## [Recorded data]
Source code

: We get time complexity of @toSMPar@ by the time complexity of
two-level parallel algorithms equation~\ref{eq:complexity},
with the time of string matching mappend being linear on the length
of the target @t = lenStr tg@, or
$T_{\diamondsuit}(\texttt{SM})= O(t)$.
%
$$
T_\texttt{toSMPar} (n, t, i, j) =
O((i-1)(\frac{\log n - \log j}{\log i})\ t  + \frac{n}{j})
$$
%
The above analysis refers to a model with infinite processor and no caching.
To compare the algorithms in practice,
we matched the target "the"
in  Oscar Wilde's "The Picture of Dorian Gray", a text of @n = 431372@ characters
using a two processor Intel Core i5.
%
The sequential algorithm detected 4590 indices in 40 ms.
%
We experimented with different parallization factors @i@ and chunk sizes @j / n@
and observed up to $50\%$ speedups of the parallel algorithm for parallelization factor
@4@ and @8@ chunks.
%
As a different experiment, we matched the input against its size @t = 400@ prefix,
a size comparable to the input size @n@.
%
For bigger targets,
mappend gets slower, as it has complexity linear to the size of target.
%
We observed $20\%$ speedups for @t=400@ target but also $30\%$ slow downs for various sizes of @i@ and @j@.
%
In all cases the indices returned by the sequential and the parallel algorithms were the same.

## [Task directions]
Each and every record above needs writing out exactly.

## [Exercise output]
Source code

: We get time complexity of @toSMPar@ by the time complexity of
two-level parallel algorithms equation~\ref{eq:complexity},
with the time of string matching mappend being linear on the length
of the target @t = lenStr tg@, or
$T_{\diamondsuit}(\texttt{SM})= O(t)$.
%
$$
T_\texttt{toSMPar} (n, t, i, j) =
O((i-1)(\frac{\log n - \log j}{\log i})\ t  + \frac{n}{j})
$$
%
The above analysis refers to a model with infinite processor and no caching.
To compare the algorithms in practice,
we matched the target "the"
in  Oscar Wilde's "The Picture of Dorian Gray", a text of @n = 431372@ characters
using a two processor Intel Core i5.
%
The sequential algorithm detected 4590 indices in 40 ms.
%
We experimented with different parallization factors @i@ and chunk sizes @j / n@
and observed up to $50\%$ speedups of the parallel algorithm for parallelization factor
@4@ and @8@ chunks.
%
As a different experiment, we matched the input against its size @t = 400@ prefix,
a size comparable to the input size @n@.
%
For bigger targets,
mappend gets slower, as it has complexity linear to the size of target.
%
We observed $20\%$ speedups for @t=400@ target but also $30\%$ slow downs for various sizes of @i@ and @j@.
%
In all cases the indices returned by the sequential and the parallel algorithms were the same.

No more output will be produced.